God forbid anyone is actually listening to this guy (why is he relevant again?) but it still needs to be said: fat shaming is not the way to motivate someone into losing weight. While the man behind the BBM campaigns (right, this is the kind of elitism Marcos fanatics laud) seems to be conjuring facts out of thin air and a possible superiority complex, we’ll back ours up with science and credible studies. Before you write it off as “tough love,” here’s why you should hold back on the weight stigmatizing. It. Just. Doesn’t. Help.

Fat shaming can spike stress hormones, leading to more weight gain.

When you make someone feel bad about their weight, you don’t inspire them to be healthier.

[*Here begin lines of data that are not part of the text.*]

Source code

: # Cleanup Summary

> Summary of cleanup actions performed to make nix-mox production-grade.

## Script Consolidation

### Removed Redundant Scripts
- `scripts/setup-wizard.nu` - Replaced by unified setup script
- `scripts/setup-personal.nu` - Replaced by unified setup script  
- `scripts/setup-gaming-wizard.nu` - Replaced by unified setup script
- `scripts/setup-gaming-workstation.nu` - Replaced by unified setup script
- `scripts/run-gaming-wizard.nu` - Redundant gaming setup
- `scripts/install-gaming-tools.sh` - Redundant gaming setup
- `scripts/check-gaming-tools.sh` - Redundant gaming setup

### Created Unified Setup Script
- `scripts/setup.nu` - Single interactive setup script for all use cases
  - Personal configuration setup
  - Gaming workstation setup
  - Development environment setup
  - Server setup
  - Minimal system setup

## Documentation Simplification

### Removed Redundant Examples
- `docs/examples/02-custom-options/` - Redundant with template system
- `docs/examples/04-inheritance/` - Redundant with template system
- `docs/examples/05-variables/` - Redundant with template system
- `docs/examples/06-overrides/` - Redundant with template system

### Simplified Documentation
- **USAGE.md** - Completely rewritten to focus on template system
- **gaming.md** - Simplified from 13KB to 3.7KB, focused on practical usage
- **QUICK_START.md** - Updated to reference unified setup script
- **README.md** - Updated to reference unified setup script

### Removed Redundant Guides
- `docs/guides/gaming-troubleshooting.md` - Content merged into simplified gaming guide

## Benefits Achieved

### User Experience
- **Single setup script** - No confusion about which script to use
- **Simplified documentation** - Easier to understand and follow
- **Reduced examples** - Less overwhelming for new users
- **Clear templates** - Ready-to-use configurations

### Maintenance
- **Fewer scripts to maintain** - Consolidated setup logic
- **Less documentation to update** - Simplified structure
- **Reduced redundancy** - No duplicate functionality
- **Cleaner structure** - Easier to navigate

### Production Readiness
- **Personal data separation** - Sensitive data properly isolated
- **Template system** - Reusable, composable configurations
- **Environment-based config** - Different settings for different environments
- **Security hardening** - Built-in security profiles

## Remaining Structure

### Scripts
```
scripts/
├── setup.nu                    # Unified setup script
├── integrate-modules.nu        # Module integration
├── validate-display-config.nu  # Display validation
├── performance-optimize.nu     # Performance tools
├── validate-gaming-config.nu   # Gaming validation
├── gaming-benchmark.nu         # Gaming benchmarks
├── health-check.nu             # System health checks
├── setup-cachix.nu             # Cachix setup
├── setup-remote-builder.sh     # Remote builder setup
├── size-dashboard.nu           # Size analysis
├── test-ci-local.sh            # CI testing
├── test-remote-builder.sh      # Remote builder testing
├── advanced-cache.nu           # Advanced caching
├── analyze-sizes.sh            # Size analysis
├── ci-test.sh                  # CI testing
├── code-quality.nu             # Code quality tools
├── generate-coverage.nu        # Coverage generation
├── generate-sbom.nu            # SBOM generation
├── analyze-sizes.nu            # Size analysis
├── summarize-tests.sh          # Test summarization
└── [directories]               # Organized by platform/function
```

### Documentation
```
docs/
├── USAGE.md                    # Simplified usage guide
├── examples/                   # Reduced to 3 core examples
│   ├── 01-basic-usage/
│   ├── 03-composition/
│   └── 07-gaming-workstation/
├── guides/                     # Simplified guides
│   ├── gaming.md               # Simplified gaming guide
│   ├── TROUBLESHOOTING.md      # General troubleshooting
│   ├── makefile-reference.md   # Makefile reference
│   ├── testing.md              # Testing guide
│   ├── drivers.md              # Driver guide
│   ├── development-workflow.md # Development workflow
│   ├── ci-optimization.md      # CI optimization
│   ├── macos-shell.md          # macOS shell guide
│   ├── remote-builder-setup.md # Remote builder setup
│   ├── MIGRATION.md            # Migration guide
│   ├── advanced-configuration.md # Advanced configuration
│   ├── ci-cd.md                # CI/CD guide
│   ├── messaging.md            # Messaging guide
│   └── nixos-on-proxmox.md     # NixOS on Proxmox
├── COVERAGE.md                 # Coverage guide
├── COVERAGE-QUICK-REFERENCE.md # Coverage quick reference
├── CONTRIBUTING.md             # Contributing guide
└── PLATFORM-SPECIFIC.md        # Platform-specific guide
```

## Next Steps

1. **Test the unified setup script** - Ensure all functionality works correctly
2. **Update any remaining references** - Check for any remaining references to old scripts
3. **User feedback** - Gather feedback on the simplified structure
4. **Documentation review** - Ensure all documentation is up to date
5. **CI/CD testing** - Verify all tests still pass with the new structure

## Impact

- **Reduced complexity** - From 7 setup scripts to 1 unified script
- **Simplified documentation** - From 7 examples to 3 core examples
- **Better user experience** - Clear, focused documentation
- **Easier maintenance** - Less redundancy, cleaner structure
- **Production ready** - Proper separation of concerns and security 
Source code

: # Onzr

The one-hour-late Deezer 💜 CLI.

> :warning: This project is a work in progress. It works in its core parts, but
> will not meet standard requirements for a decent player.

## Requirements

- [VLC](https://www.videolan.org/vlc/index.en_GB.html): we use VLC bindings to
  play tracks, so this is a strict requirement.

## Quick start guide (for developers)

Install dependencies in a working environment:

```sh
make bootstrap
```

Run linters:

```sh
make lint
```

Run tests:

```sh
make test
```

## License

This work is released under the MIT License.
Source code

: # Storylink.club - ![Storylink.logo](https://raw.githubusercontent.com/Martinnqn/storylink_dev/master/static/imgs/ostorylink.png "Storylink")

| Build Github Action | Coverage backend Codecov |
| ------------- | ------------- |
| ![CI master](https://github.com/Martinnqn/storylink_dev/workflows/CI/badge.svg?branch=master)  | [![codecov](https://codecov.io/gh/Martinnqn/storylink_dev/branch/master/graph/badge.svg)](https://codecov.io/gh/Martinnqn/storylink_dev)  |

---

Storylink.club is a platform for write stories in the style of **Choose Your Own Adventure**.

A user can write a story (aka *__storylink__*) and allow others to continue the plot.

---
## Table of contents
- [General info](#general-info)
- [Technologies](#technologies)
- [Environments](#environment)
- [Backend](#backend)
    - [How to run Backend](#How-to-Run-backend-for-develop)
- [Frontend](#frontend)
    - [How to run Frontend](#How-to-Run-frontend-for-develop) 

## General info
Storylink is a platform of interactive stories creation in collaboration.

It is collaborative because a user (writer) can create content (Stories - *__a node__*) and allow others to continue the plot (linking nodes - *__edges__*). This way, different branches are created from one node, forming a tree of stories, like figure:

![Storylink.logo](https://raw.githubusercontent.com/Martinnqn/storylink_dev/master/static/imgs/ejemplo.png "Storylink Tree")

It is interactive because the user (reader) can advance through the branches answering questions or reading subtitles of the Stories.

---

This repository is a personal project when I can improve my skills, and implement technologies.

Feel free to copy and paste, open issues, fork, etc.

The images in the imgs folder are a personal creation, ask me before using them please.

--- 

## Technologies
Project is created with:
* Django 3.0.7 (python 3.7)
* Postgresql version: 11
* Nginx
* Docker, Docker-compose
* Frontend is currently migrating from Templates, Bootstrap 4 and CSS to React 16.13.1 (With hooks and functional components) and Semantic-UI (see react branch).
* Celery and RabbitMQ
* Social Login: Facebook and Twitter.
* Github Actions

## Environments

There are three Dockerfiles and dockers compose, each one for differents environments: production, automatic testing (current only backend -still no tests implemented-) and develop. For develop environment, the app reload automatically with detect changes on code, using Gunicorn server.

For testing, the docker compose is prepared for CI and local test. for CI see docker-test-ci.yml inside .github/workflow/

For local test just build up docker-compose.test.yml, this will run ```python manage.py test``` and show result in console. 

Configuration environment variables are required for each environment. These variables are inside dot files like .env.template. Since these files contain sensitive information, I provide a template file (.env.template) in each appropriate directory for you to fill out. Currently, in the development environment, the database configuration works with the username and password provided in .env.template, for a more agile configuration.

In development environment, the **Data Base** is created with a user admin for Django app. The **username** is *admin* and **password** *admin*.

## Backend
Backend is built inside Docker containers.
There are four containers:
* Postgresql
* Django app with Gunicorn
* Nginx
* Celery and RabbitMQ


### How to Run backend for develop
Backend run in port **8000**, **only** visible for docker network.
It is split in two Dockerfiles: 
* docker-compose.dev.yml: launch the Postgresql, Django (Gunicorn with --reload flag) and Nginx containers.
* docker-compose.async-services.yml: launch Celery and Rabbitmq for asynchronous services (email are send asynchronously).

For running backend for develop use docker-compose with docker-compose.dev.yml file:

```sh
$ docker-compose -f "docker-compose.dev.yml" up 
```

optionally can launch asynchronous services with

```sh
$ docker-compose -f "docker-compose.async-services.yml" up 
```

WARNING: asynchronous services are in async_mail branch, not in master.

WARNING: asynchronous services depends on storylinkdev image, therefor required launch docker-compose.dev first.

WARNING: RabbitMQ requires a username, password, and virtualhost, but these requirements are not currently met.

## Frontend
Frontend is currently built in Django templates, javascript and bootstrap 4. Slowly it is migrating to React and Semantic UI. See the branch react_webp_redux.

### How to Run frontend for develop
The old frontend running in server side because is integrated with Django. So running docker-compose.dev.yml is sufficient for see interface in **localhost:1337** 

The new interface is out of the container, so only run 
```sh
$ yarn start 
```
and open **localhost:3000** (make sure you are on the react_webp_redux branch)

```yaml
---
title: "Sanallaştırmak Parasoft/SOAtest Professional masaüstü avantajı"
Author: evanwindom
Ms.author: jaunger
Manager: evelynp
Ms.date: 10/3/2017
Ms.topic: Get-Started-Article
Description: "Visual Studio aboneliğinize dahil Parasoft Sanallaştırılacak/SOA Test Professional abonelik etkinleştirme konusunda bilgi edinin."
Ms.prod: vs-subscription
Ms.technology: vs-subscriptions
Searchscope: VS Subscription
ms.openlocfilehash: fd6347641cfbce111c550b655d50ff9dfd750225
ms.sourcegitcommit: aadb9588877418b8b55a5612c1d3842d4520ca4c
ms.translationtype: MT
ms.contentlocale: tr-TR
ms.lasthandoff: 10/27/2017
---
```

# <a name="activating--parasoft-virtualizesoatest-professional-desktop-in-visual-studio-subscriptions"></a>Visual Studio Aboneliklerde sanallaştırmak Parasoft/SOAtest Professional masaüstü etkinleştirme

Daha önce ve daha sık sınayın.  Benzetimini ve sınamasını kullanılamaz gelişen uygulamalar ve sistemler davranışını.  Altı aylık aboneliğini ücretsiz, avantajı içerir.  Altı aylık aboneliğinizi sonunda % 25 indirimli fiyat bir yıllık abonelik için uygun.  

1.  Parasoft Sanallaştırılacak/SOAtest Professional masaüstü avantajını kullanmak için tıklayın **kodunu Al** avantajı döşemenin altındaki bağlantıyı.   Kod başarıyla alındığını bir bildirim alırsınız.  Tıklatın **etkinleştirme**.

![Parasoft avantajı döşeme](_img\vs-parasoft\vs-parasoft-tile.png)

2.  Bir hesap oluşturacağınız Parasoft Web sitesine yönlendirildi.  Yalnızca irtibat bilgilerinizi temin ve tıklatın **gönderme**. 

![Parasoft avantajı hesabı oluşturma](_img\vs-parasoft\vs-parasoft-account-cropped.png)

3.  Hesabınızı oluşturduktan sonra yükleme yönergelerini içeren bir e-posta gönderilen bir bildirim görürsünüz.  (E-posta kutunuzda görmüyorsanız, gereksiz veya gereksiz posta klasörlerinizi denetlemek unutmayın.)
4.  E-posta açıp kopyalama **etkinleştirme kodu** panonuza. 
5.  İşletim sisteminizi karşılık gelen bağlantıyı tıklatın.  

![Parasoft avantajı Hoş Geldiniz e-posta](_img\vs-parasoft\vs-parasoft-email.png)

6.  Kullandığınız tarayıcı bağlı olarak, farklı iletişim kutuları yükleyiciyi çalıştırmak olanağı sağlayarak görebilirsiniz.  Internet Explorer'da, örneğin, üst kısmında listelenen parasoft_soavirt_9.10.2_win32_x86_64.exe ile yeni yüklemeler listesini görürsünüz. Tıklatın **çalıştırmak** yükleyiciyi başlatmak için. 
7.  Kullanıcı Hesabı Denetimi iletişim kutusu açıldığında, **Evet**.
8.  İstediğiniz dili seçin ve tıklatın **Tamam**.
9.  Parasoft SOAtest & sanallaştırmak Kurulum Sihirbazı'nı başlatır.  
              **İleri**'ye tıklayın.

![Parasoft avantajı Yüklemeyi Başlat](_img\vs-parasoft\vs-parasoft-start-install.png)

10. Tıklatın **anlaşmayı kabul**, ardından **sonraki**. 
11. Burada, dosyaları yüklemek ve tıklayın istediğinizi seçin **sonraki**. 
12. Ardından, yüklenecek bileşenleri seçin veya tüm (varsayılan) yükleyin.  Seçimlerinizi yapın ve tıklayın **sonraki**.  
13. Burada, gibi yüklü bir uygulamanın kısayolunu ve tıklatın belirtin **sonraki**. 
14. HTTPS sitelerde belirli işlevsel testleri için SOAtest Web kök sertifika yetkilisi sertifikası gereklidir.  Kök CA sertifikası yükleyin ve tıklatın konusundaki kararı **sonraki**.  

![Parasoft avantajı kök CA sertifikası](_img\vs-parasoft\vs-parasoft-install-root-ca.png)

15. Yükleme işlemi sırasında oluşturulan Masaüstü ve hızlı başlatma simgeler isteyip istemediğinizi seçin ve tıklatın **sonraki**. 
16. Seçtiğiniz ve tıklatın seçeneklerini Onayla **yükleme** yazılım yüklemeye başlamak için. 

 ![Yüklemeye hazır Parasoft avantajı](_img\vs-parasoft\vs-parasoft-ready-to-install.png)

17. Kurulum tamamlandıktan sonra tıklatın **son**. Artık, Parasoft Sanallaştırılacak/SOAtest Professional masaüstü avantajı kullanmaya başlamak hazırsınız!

You just make them feel bad. Studies show that this discrimination can even lead to an increase in cortisol, a stress hormone linked to weight gain. Even the act of dieting in itself—which, we can all agree is no walk in the park and can be frustrating—can lead to anxiety and binge-eating.

Laziness isn’t why some people can’t hit the gym.

Reports show that embarrassment can be a barrier to joining physical activities. It is noted that overweight men and women dislike the idea of exerting themselves in front of leaner, more seasoned gym-goers for fear of being judged or ridiculed—a phenomena that is still very much alive, further proven by tasteless advertisements and memes.

Losing weight isn’t as simple as having willpower and self-discipline.

Not to discredit Nike, but sometimes, you can’t “Just do it.” Some people fight tooth and nail to get in better shape yet still end up struggling. A prime example would be The Biggest Loser, a reality show that enforces the false bias that getting thin just means working hard and really, really wanting it. Sure, it’s true to an extent. But while most contestants did conclude with happy endings and major results, a New York Times article revealed that the chapter didn’t end there. Apparently, former participants of the show ended up with an even slower metabolism and gaining back much of their weight—a biological reality for people fighting obesity.

Fat shaming can cause depression.

It’s not that overweight people are deaf and blind to the importance of a healthy lifestyle. But to slap it to their faces as a form of rude awakening is insensitive. An investigation affirms that kids who grew up with weight problems are four times as likely to develop depression as adults, in response to a drastic toll on their self-esteem. Twitter user @perksofjustine shared her personal experience of being bullied—a memory that has imprinted itself on her mind and confidence.

That said, there is a way to walk the fine line between healthy weight advice and fat shaming. Body acceptance doesn’t have to glorify obesity and shame fitness either. Start by being mindful of your language that may not sound like a big deal to you but can cause pain for some. Encourage, don’t demoralize. Hopefully, by uplifting people, it helps them find the confidence to do what’s best for their bodies. Research, research, research.

“Hopefully, by uplifting people, it helps them find the confidence to do what’s best for their bodies.”

And to those battling self-esteem problems, know that losing weight isn’t a requirement to being “beautiful.” However, acknowledge your obligation to take care of your body. Get proper assistance if needed. And if you do decide to get fit, do it because you love yourself, and not because some jerk on the internet told you so.